Week 7: Goodness of fit

Learning goals

By the end of this session, you should be able to…

  • Understand Goodness-of-fit tests:
    • How do we quantify lack of fit for frequency data: the chi2 test stastistic?
    • How much lack of fit do we expect “just by chance” under H0?
    • The Chi^2 probability distribution and its use as a null distribution for goodness-of-fit tests
    • Understand the difference between the Chi^2 statistic and the Chi^2 probability distribution

README FIRST :-) !!!
We first introduce/illustrate THREE important new R functions: dchisq() pchisq() and rchisq().

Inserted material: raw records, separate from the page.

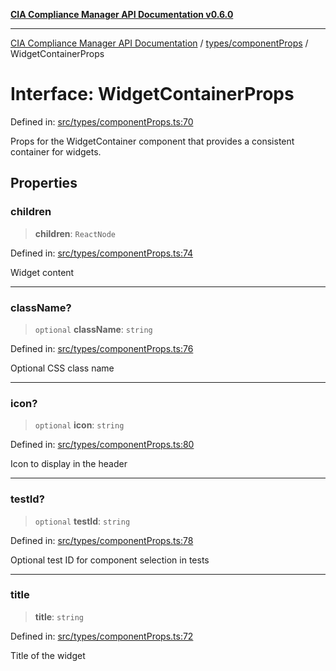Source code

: [**CIA Compliance Manager API Documentation v0.6.0**](../../../README.md)

***

[CIA Compliance Manager API Documentation](../../../modules.md) / [types/componentProps](../README.md) / WidgetContainerProps

# Interface: WidgetContainerProps

Defined in: [src/types/componentProps.ts:70](https://github.com/Hack23/cia-compliance-manager/blob/32fe683007dd7fe1aa6b244d2353e60fab4f51de/src/types/componentProps.ts#L70)

Props for the WidgetContainer component that provides a consistent container for widgets.

## Properties

### children

> **children**: `ReactNode`

Defined in: [src/types/componentProps.ts:74](https://github.com/Hack23/cia-compliance-manager/blob/32fe683007dd7fe1aa6b244d2353e60fab4f51de/src/types/componentProps.ts#L74)

Widget content

***

### className?

> `optional` **className**: `string`

Defined in: [src/types/componentProps.ts:76](https://github.com/Hack23/cia-compliance-manager/blob/32fe683007dd7fe1aa6b244d2353e60fab4f51de/src/types/componentProps.ts#L76)

Optional CSS class name

***

### icon?

> `optional` **icon**: `string`

Defined in: [src/types/componentProps.ts:80](https://github.com/Hack23/cia-compliance-manager/blob/32fe683007dd7fe1aa6b244d2353e60fab4f51de/src/types/componentProps.ts#L80)

Icon to display in the header

***

### testId?

> `optional` **testId**: `string`

Defined in: [src/types/componentProps.ts:78](https://github.com/Hack23/cia-compliance-manager/blob/32fe683007dd7fe1aa6b244d2353e60fab4f51de/src/types/componentProps.ts#L78)

Optional test ID for component selection in tests

***

### title

> **title**: `string`

Defined in: [src/types/componentProps.ts:72](https://github.com/Hack23/cia-compliance-manager/blob/32fe683007dd7fe1aa6b244d2353e60fab4f51de/src/types/componentProps.ts#L72)

Title of the widget
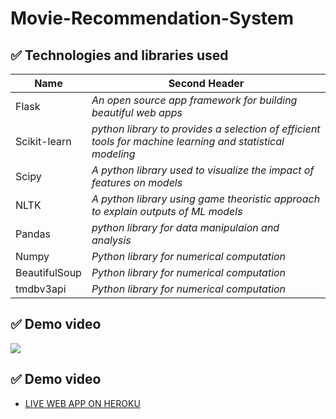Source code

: # Movie-Recommendation-System

## ✅ Technologies and libraries used
| Name  | Second Header |
| ------------- | ------------- |
| Flask |  *An open source app framework for building beautiful web apps* |
| Scikit-learn  | *python library to provides a selection of efficient tools for machine learning and statistical modeling*  |
| Scipy| *A python library used to visualize the impact of features on models* |
| NLTK | *A python library using game theoristic approach to explain outputs of ML models*|
| Pandas | *python library for data manipulaion and analysis*|
| Numpy | *Python library for numerical computation*|
| BeautifulSoup | *Python library for numerical computation*|
| tmdbv3api | *Python library for numerical computation*|

## ✅  Demo video 
![](https://github.com/Gift-Ojeabulu/Movie-Recommendation-System/blob/main/The%20Movie%20Recommender%20App%20(2).gif)

## ✅  Demo video 
* [LIVE WEB APP ON HEROKU](https://gift-movie-recommender.herokuapp.com/)


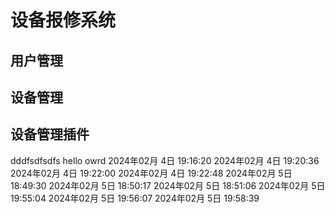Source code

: # 设备报修系统

## 用户管理

## 设备管理

## 设备管理插件
dddfsdfsdfs
hello owrd 
2024年02月 4日 19:16:20
2024年02月 4日 19:20:36
2024年02月 4日 19:22:00
2024年02月 4日 19:22:48
2024年02月 5日 18:49:30
2024年02月 5日 18:50:17
2024年02月 5日 18:51:06
2024年02月 5日 19:55:04
2024年02月 5日 19:56:07
2024年02月 5日 19:58:39
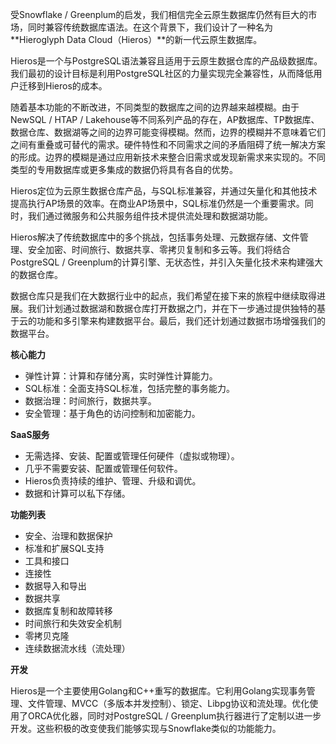 受Snowflake / Greenplum的启发，我们相信完全云原生数据库仍然有巨大的市场，同时兼容传统数据库语法。在这个背景下，我们设计了一种名为**Hieroglyph Data Cloud（Hieros）**的新一代云原生数据库。

Hieros是一个与PostgreSQL语法兼容且适用于云原生数据仓库的产品级数据库。我们最初的设计目标是利用PostgreSQL社区的力量实现完全兼容性，从而降低用户迁移到Hieros的成本。

随着基本功能的不断改进，不同类型的数据库之间的边界越来越模糊。由于NewSQL / HTAP / Lakehouse等不同系列产品的存在，AP数据库、TP数据库、数据仓库、数据湖等之间的边界可能变得模糊。然而，边界的模糊并不意味着它们之间有重叠或可替代的需求。硬件特性和不同需求之间的矛盾阻碍了统一解决方案的形成。边界的模糊是通过应用新技术来整合旧需求或发现新需求来实现的。不同类型的专用数据库或更多集成的数据仍将具有各自的优势。

Hieros定位为云原生数据仓库产品，与SQL标准兼容，并通过矢量化和其他技术提高执行AP场景的效率。在商业AP场景中，SQL标准仍然是一个重要需求。同时，我们通过微服务和公共服务组件技术提供流处理和数据湖功能。

Hieros解决了传统数据库中的多个挑战，包括事务处理、元数据存储、文件管理、安全加密、时间旅行、数据共享、零拷贝复制和多云等。我们将结合PostgreSQL / Greenplum的计算引擎、无状态性，并引入矢量化技术来构建强大的数据仓库。

数据仓库只是我们在大数据行业中的起点，我们希望在接下来的旅程中继续取得进展。我们计划通过数据湖和数据仓库打开数据之门，并在下一步通过提供独特的基于云的功能和多引擎来构建数据平台。最后，我们还计划通过数据市场增强我们的数据平台。

**核心能力**

- 弹性计算：计算和存储分离，实时弹性计算能力。
- SQL标准：全面支持SQL标准，包括完整的事务能力。
- 数据治理：时间旅行，数据共享。
- 安全管理：基于角色的访问控制和加密能力。

**SaaS服务**

- 无需选择、安装、配置或管理任何硬件（虚拟或物理）。
- 几乎不需要安装、配置或管理任何软件。
- Hieros负责持续的维护、管理、升级和调优。
- 数据和计算可以私下存储。

**功能列表**

- 安全、治理和数据保护
- 标准和扩展SQL支持
- 工具和接口
- 连接性
- 数据导入和导出
- 数据共享
- 数据库复制和故障转移
- 时间旅行和失效安全机制
- 零拷贝克隆
- 连续数据流水线（流处理）

**开发**

Hieros是一个主要使用Golang和C++重写的数据库。它利用Golang实现事务管理、文件管理、MVCC（多版本并发控制）、锁定、Libpg协议和流处理。优化使用了ORCA优化器，同时对PostgreSQL / Greenplum执行器进行了定制以进一步开发。这些积极的改变使我们能够实现与Snowflake类似的功能能力。
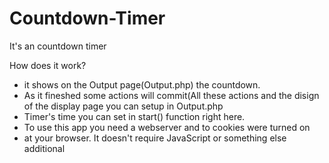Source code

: # Countdown-Timer
It's an countdown timer

How does it work?
 *  it shows on the Output page(Output.php) the countdown. 
 *  As it fineshed some actions will commit(All these actions and the disign of the display page you can setup in Output.php
 *  Timer's time you can set in start() function right here.
 * To use this app you need a webserver and to cookies were turned on
 * at your browser. It doesn't require JavaScript or something else additional

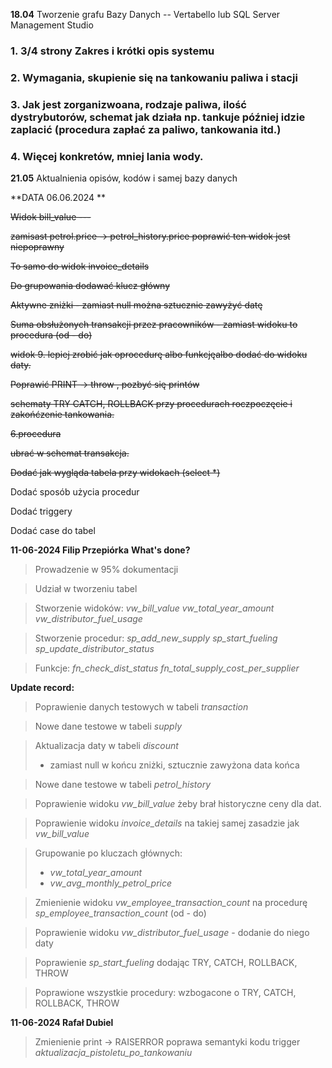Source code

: **18.04**
Tworzenie grafu Bazy Danych 
-- Vertabello lub SQL Server Management Studio

### 1. 3/4 strony Zakres i krótki opis systemu 
### 2. Wymagania, skupienie się na tankowaniu paliwa i stacji
### 3. Jak jest zorganizwoana, rodzaje paliwa, ilość dystrybutorów, schemat jak działa np. tankuje później idzie zaplacić (procedura zapłać za paliwo, tankowania itd.)
### 4. Więcej konkretów, mniej lania wody.
**21.05**
Aktualnienia opisów, kodów i samej bazy danych


**DATA 06.06.2024 **

<s>Widok bill_value ---

zamisast petrol.price -> petrol_history.price
poprawić ten widok jest niepoprawny</s>

<s>To samo do widok invoice_details</s>

<s>Do grupowania dodawać klucz główny</s>

<s>Aktywne zniżki - zamiast null można sztucznie zawyżyć datę</s>

<s>Suma obsłużonych transakcji przez pracowników - zamiast widoku to procedura (od - do)</s>

<s>widok 9. lepiej zrobić jak oprocedurę albo funkcjęalbo dodać do widoku daty.</s>

<s>Poprawić PRINT -> throw , pozbyć się printów</s>

<s>schematy TRY CATCH,
ROLLBACK
przy procedurach roczpoczęcie i zakońćzenie tankowania.</s>

<s>6.procedura

ubrać w schemat transakcja.</s>



<s>Dodać jak wygląda tabela przy widokach (select *)</s>

Dodać sposób użycia procedur

Dodać triggery

Dodać case do tabel


**11-06-2024 Filip Przepiórka**
**What's done?**

>Prowadzenie w 95% dokumentacji

>Udział w tworzeniu tabel

>Stworzenie widoków:
  >*vw_bill_value*
  >*vw_total_year_amount*
  >*vw_distributor_fuel_usage*

>Stworzenie procedur:
  >*sp_add_new_supply*
  >*sp_start_fueling*
  >*sp_update_distributor_status*

>Funkcje:
  >*fn_check_dist_status*
  >*fn_total_supply_cost_per_supplier*

**Update record:**

>Poprawienie danych testowych w tabeli *transaction*

>Nowe dane testowe w tabeli *supply*

>Aktualizacja daty w tabeli *discount*
  >- zamiast null w końcu zniżki, sztucznie zawyżona data końca
    
>Nowe dane testowe w tabeli  *petrol_history*

>Poprawienie widoku *vw_bill_value* żeby brał historyczne ceny dla dat.

>Poprawienie widoku *invoice_details* na takiej samej zasadzie jak *vw_bill_value*

>Grupowanie po kluczach głównych:
  >- *vw_total_year_amount*
  >- *vw_avg_monthly_petrol_price*

>Zmienienie widoku *vw_employee_transaction_count* na procedurę *sp_employee_transaction_count* (od - do)

>Poprawienie widoku *vw_distributor_fuel_usage* - dodanie do niego daty

>Poprawienie *sp_start_fueling* dodając TRY, CATCH, ROLLBACK, THROW

>Poprawione wszystkie procedury: wzbogacone o TRY, CATCH, ROLLBACK, THROW

**11-06-2024 Rafał Dubiel**
>Zmienienie print -> RAISERROR 
  poprawa semantyki kodu
>trigger *aktualizacja_pistoletu_po_tankowaniu*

You then have to apply these functions in a variety of situations.
It’s a good idea to work sequentially:
1. Try the R new functions especially the one that allow you to vizualize and calculate probabilities using the Chi^2 probablity distributions
2. Try the next questions where you will redo in R 2 examples of Chapter 8 step by step
3. Try the set of Chapter 8 practice and assignment problems listed below (also listed in the weekly note)

Exercises

R functions for simulating from / calculating the Chi^2 probability distribution

If you want to draw 100 random number from a Chi^2 distribution with 1, 2, and 5 degrees of freedom (hereafter d.f):

my100deviates=rchisq(n = 100, df = 1) ## try to evaluate that several times (you get different numbers)
hist(my100deviates, main="100 draws from a Chi^2 1 df", col = "deeppink4")

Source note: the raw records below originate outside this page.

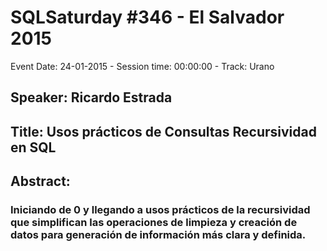 # SQLSaturday #346 - El Salvador 2015
Event Date: 24-01-2015 - Session time: 00:00:00 - Track: Urano
## Speaker: Ricardo Estrada
## Title: Usos prácticos de Consultas Recursividad en SQL
## Abstract:
### Iniciando de 0 y llegando a usos prácticos de la recursividad que simplifican las operaciones de limpieza y creación de datos para generación de información más clara y definida.
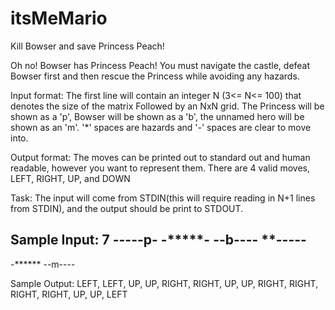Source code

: # itsMeMario
Kill Bowser and save Princess Peach!

Oh no! Bowser has Princess Peach! You must navigate the castle, defeat Bowser first and then rescue
the Princess while avoiding any hazards.

Input format:
The first line will contain an integer N (3<= N<= 100) that denotes the size of the matrix
Followed by an NxN grid. The Princess will be shown as a 'p', Bowser will be shown as a 'b',
the unnamed hero will be shown as an 'm'. '*' spaces are hazards and '-' spaces are clear to move into.

Output format:
The moves can be printed out to standard out and human readable, however you want to represent
them.
There are 4 valid moves, LEFT, RIGHT, UP, and DOWN

Task:
The input will come from STDIN(this will require reading in N+1 lines
from STDIN), and the output should be print to STDOUT.

Sample Input:
7
-----p-
-*****-
--b----
**-----
-------
-******
--m----

Sample Output:
LEFT, LEFT, UP, UP, RIGHT, RIGHT, UP, UP, RIGHT, RIGHT, RIGHT,
RIGHT, UP, UP, LEFT
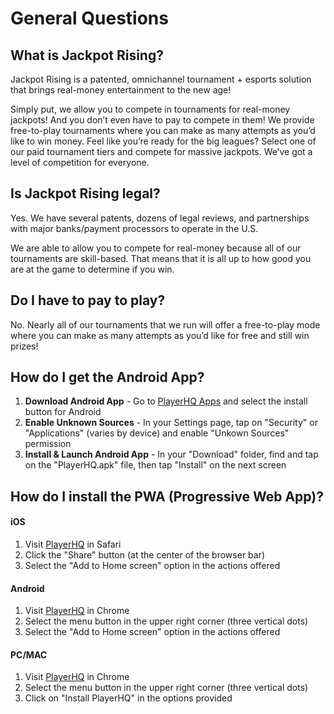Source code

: # General Questions

## What is Jackpot Rising?

Jackpot Rising is a patented, omnichannel tournament + esports solution that brings real-money entertainment to the new age! 

Simply put, we allow you to compete in tournaments for real-money jackpots! And you don’t even have to pay to compete in them! We provide free-to-play tournaments where you can make as many attempts as you’d like to win money. Feel like you’re ready for the big leagues? Select one of our paid tournament tiers and compete for massive jackpots. We’ve got a level of competition for everyone.

## Is Jackpot Rising legal?

Yes. We have several patents, dozens of legal reviews, and partnerships with major banks/payment processors to operate in the U.S. 

We are able to allow you to compete for real-money because all of our tournaments are skill-based. That means that it is all up to how good you are at the game to determine if you win.

## Do I have to pay to play?

No. Nearly all of our tournaments that we run will offer a free-to-play mode where you can make as many attempts as you’d like for free and still win prizes!

## How do I get the Android App?

1. **Download Android App** - Go to [PlayerHQ Apps](https://playerhq.jackpotrising.com/hub) and select the install button for Android
2. **Enable Unknown Sources** - In your Settings page, tap on "Security" or "Applications" (varies by device) and enable "Unkown Sources" permission
3. **Install & Launch Android App** - In your "Download" folder, find and tap on the "PlayerHQ.apk" file, then tap "Install" on the next screen

## How do I install the PWA (Progressive Web App)?

#### iOS

1. Visit [PlayerHQ](https://playerhq.jackpotrising.com) in Safari
2. Click the "Share" button (at the center of the browser bar)
3. Select the "Add to Home screen" option in the actions offered

#### Android

1. Visit [PlayerHQ](https://playerhq.jackpotrising.com) in Chrome
2. Select the menu button in the upper right corner (three vertical dots)
3. Select the "Add to Home screen" option in the actions offered

#### PC/MAC

1. Visit [PlayerHQ](https://playerhq.jackpotrising.com) in Chrome
2. Select the menu button in the upper right corner (three vertical dots)
3. Click on "Install PlayerHQ" in the options provided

my100deviates=rchisq(n = 100, df = 2) ## try to evaluate that several times (you get different numbers)
hist(my100deviates, main="100 draws from a Chi^2 2 df", col = "deeppink4")

my100deviates=rchisq(n = 100, df = 5) ## try to evaluate that several times (you get different numbers)
hist(my100deviates, main="100 draws from a Chi^2 5 df", col = "deeppink4")

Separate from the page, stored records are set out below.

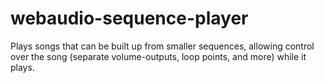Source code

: # webaudio-sequence-player
Plays songs that can be built up from smaller sequences, allowing control over the song (separate volume-outputs, loop points, and more) while it plays.
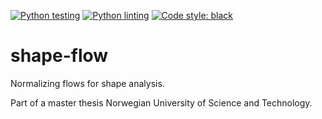 [![Python testing](https://github.com/alexarntzen/shapeflow/workflows/Python%20testing/badge.svg)](https://github.com/alexarntzen/fordypningsprosjekt/actions/workflows/python_test.yml)
[![Python linting](https://github.com/alexarntzen/shapeflow/workflows/Python%20linting/badge.svg)](https://github.com/alexarntzen/fordypningsprosjekt/actions/workflows/python_lint.yml)
[![Code style: black](https://img.shields.io/badge/code%20style-black-000000.svg)](https://github.com/psf/black)

# shape-flow

Normalizing flows for shape analysis.

Part of a master thesis Norwegian University of Science and Technology.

If you want to graph the Chi^2 probability distribution: you have to “plot” the density function over a grid of coordinates

xs= seq(from = 0.01, to=10, by=0.05 ) # xs is a vector of coordinates on the X axis 

y1=dchisq(x =xs , df = 1) #y1 stores the density of the Chi^2 (1 d.f) distribution at each coordinate. 

y2=dchisq(x =xs , df = 2) #y2 stores the density of the Chi^2 (2 d.f) distribution at each coordinate. 

y6=dchisq(x =xs , df = 6) #y6 stores the density of the Chi^2 (6 d.f) distribution at each coordinate. 

Visualizing Chi^2 distributions in R: Plotting the densities of 3 different Chi^2 distributions

plot(xs,y1, type ="l", lwd=3)  # Plotting the density of the Chi^2 (1.df) probability distribution 

lines(xs,y2, type ="l", lwd=3, col="blue")  #Adding the density of the Chi^2 (1.df) probability distribution, on the previous plot

lines(xs,y6, type="l", lwd=3, col="magenta")#Adding the density of the Chi^2 (1.df) probability distribution, on the previous plot

If you want to calculate the area under the curve of the density of a Chi^2 distribution you need to do an integral and pchisq() can do that:

pchisq(q = 10,df = 1) # This calculates P( X <10) if X is a random variable following a Chi^2 (1 d.f) probability distribution
## [1] 0.9984346
pchisq(q = 10,df = 6) # This calculates P( X <10) if X is a random variable following a Chi^2 (1 d.f) probability distribution
## [1] 0.875348
plot(xs,y1, type ="l", lwd=3, ylim=c(0,2)) # we need to choose the range of Y wisely to be able to plot these distributions properly 
lines(xs,y2, type ="l", lwd=3, col="blue")  #Adding the density curve of the Chi^2 (1.df) probability distribution, on the previous plot
lines(xs,y6, type="l", lwd=3, col="magenta")#Adding the density curve of the Chi^2 (1.df) probability distribution, on the previous plot

Take me back to the beginning!

Mastering Chi^2 distributions using dchisq(), pchisq() and rchisq()

Let’s call:

  • XX1 a random variable that follows a probability distribution that is Chi^2 (1 d.f)
XX1 = rchisq(n = 1, df = 1)
  • XX6 a random variable that follows a distribution that is Chi^2 (6 d.f)
XX6 = rchisq(n = 1, df = 6)

Note that we just drew 2 numbers from the corresponding chi^2 distributions.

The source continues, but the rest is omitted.